== Exercise aim ==
Find every line containing "Tabla" in the records below and report the tally as a bare number.

== Given records ==
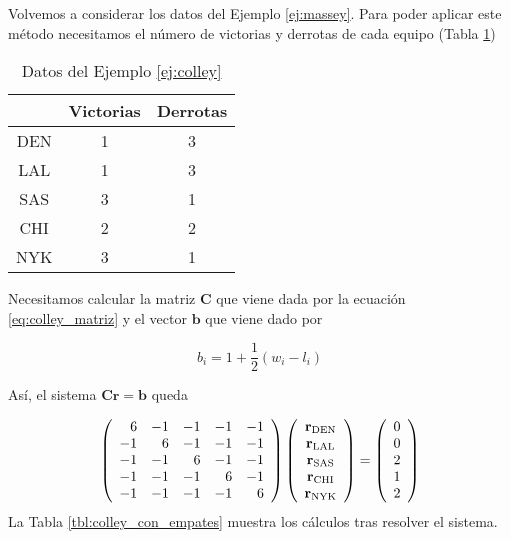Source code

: \begin{ejemplo} \label{ej:colley}
Volvemos a considerar los datos del Ejemplo \ref{ej:massey}. Para poder aplicar este método necesitamos el número de victorias y derrotas de cada equipo (Tabla \ref{tbl:colley})

\begin{table}[h]
\centering
\caption{Datos del Ejemplo \ref{ej:colley}}
\label{tbl:colley}
\begin{tabular}{@{}ccc@{}}
\cmidrule(l){2-3}
    & Victorias & Derrotas \\ \midrule
DEN & 1         & 3        \\
LAL & 1         & 3        \\
SAS & 3         & 1        \\
CHI & 2         & 2        \\
NYK & 3         & 1        \\ \bottomrule
\end{tabular}
\end{table}

Necesitamos calcular la matriz $\mathbf{C}$ que viene dada por la ecuación \ref{eq:colley_matriz} y el vector $\mathbf{b}$ que viene dado por

\begin{equation*}
b_i = 1 + \dfrac{1}{2}\left(w_i - l_i\right)
\end{equation*}

Así, el sistema $\mathbf{C r} = \mathbf{b}$ queda

\begin{equation*}
\left(\begin{array}{r r r r r}
 6 & -1 & -1 & -1 & -1\\
-1 &  6 & -1 & -1 & -1\\
-1 & -1 &  6 & -1 & -1\\
-1 & -1 & -1 &  6 & -1\\
-1 & -1 & -1 & -1 &  6
\end{array}\right)
\left(\begin{array}{c}
\mathbf{r}_{\text{DEN}}\\
\mathbf{r}_{\text{LAL}}\\
\mathbf{r}_{\text{SAS}}\\
\mathbf{r}_{\text{CHI}}\\
\mathbf{r}_{\text{NYK}}
\end{array}\right)
=
\left(\begin{array}{c}
0\\
0\\
2\\
1\\
2
\end{array}\right)
\end{equation*}
La Tabla \ref{tbl:colley_con_empates} muestra los cálculos tras resolver el sistema.


\end{ejemplo}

== Output ==
2